Moisan was stationed at Fort Benning, Georgia, and then Fort Bragg, North Carolina, before going overseas with Company G of the 398th Infantry Regiment, 100th Infantry Division. Moisan served in France in 1944, and was part of the Allied advance into Germany in early 1945, earning the Silver Star at Jagstfeld, Germany in April. His citation read:

"The President of the United States of America, authorized by Act of Congress July 9, 1918, takes Pleasure in presenting the Silver Star to Private First Class William J. Moisan, Jr., United States Army, for conspicuous gallantry and intrepidity in action against the enemy while serving with Company G, 398th Infantry Regiment, 100th Infantry Division, in action at Jagstfeld, Germany, during World War II. Private First Class Moisan's gallant actions and selfless devotion to duty, without regard for his own safety, were in keeping with the highest traditions of military service and reflect great credit upon himself, his unit, and the United States Army."

He also received the Bronze Star and Purple Heart for wounds received in combat.

Moisan was later captured by the Germans and as a Prisoner of War endured a 32-day forced march across Germany into Austria. Moisan suffered frozen feet and his weight dropped from 185 pounds to just 95 pounds.

When he was discharged in December 1945, his feet were so tender that he was unable to cope with the infield work required around first base, his normal position, but still wanted to pursue a career in professional baseball and tried his hand at pitching. An army buddy and minor league ballplayer, Clarence "Soddy" Groat, suggested he tryout for the Lockport Cubs of the Class D PONY League. The bespectacled right-hander was assigned by Lockport after a couple of good outings in intra-squad games. "He has a beautiful change of pace and a nice breaking curve," said Lockport manager, Jimmy Moody, following a pre-season intra-squad game in April 1946. "Another thing I like about
him is his very deceptive movement just before he throws."

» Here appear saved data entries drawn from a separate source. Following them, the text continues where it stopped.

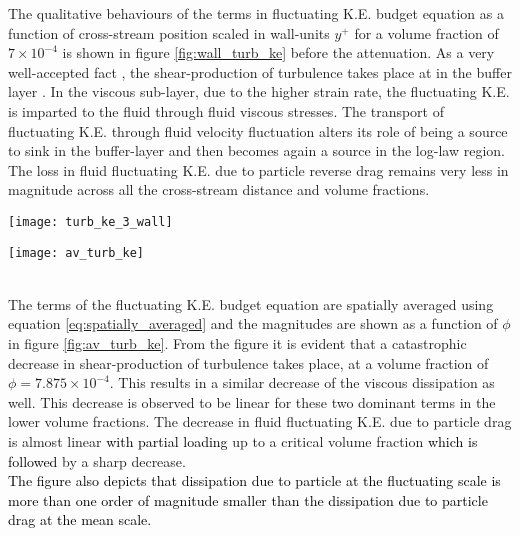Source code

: \documentclass[aip,graphicx]{revtex4-1}
\begin{document}
 The qualitative behaviours of the terms in fluctuating K.E. budget equation as a function of cross-stream position scaled in wall-units $y^+$ for a volume fraction of $7\times10^{-4}$ is shown in figure \ref{fig:wall_turb_ke} before the attenuation. As a very well-accepted fact , the shear-production of turbulence takes place at in the buffer layer \citep{andrade2018analyzing}. In the viscous sub-layer, due to the higher strain rate, the fluctuating K.E. is imparted to the fluid through fluid viscous stresses. The transport of fluctuating K.E. through fluid velocity fluctuation alters its role of being a source to sink in the buffer-layer and then becomes again a source in the log-law region. The loss in fluid fluctuating K.E. due to particle reverse drag remains very less in magnitude across all the cross-stream distance and volume fractions.       
\begin{figure*}[!]
	\texttt{[image: turb\_ke\_3\_wall]}
		\caption{ Terms of fluid phase fluctuating K.E. as a function of cross-stream position in wall-scaling for $\phi=7\times10^{-4}$}
	\label{fig:wall_turb_ke}
\end{figure*}
\begin{figure*}[!h]
	\texttt{[image: av\_turb\_ke]}
		\caption{Magnitude of spatially averaged terms of fluid phase fluctuating K.E. as a function of $\phi$}
	\label{fig:av_turb_ke}
\end{figure*}
\\The terms of the fluctuating K.E. budget equation are spatially averaged using equation \ref{eq:spatially_averaged} and the magnitudes are shown  as a function of $\phi$ in figure \ref{fig:av_turb_ke}. From the figure it is evident that a catastrophic decrease in shear-production of turbulence takes place, at a volume fraction of $\phi=7.875\times10^{-4}$. This results in a similar decrease of the viscous dissipation as well. This decrease is observed to be linear for these two dominant terms in the lower volume fractions. The decrease in fluid fluctuating K.E. due to particle drag is almost linear \textcolor{black}{with partial loading} up to a critical volume fraction \textcolor{black}{which is followed} by a sharp decrease.
\\\textcolor{black}{The figure also depicts that dissipation due to particle at the fluctuating scale is more than one order of magnitude smaller than the dissipation due to particle drag at the mean scale.}	
\clearpage
\end{document}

Moisan threw well for the Lockport team. In 27 outings he was 8-10 with a 3.31 ERA. On July 29, 1946, Moisan learned that he had been sold by Lockport to the Chicago Cubs. In his last appearance for Lockport that evening before leaving to report to Shelby in the Class B Tri-State League, he came in in relief and pitched 7 and two-thirds innings in an 11-inning game against the Hornell Pirates, allowing just one run and winning the game with a towering triple to deep-right center brought the crowd to its feet.

Moisan was 7-2 with the Shelby Cubs for the remainder of 1946, and pitched for the Macon Peaches of the Class A South Atlantic League in 1947, posting an 11-15 record. In 1948, he threw a handful of games for the Pacific Coast League's Los Angeles Angels and also pitched for the Nashville Vols of the Class A1 Southern Association and the Des Moines Bruins of the Class A Western League.

He spent 1950 with the Springfield Cubs of the Class AAA International League, where he was 12-9, and returned to the Loas Angeles Angels in 1951. Following a 10-8 season with the Angels in 1951, a 16-12 record in 1952, and a 10-11 record in 1953, Moisan, primarily a knuckleball pitcher, joined the Chicago Cubs and made his major league debut on September 25, 1953, against the Cardinals. Aged 28, he made three appearances for the Cubs that year, which would prove to be the full extent of his major league career.

Moisan was back with the Los Angeles Angels in 1954, and ended his career in 1955 with the Charleston Senators of the Class AAA Amrican Association and the Shreveport Sports of the Class AA Texas League.

He remained involved with baseball, coaching teams near his home in New Hampshire for a number of years, and worked as a manager at the Portsmouth Naval Shipyard in New Hampshire, retiring in 1985.

Bill Moisan died April 9, 2010, at Rockingham County Nursing Home in Brentwood, New Hampshire. He was 86 years old and is buried at Willow Grove Cemetery, Newton, New Hampshire.